--- START ---

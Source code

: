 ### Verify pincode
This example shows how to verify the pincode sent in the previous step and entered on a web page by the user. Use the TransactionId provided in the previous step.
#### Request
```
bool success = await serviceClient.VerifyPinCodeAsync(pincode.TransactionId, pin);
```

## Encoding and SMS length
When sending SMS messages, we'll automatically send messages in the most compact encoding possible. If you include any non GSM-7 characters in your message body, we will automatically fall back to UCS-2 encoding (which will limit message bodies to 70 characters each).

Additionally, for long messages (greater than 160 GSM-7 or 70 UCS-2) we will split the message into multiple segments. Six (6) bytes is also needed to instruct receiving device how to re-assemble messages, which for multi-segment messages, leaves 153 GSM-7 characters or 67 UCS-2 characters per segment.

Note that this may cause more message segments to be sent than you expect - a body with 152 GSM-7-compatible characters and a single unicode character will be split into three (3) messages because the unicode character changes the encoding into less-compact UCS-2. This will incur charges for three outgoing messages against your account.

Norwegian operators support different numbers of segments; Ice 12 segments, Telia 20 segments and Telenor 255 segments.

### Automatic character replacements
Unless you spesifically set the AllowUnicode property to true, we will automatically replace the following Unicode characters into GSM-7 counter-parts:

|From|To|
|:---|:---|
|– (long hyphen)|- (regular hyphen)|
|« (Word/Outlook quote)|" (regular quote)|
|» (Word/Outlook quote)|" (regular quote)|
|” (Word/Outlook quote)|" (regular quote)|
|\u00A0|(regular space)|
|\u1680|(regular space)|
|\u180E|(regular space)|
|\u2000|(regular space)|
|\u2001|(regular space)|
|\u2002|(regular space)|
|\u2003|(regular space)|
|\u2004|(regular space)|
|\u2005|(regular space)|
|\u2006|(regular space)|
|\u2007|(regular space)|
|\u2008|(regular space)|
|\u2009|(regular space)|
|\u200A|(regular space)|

--- END ---

Exercise directions: Begin at the top of the records above and quote each line exactly, ending with the line that contains "When sending SMS".

Your solution:
Source code

: ### Verify pincode
This example shows how to verify the pincode sent in the previous step and entered on a web page by the user. Use the TransactionId provided in the previous step.
#### Request
```
bool success = await serviceClient.VerifyPinCodeAsync(pincode.TransactionId, pin);
```

## Encoding and SMS length
When sending SMS messages, we'll automatically send messages in the most compact encoding possible. If you include any non GSM-7 characters in your message body, we will automatically fall back to UCS-2 encoding (which will limit message bodies to 70 characters each).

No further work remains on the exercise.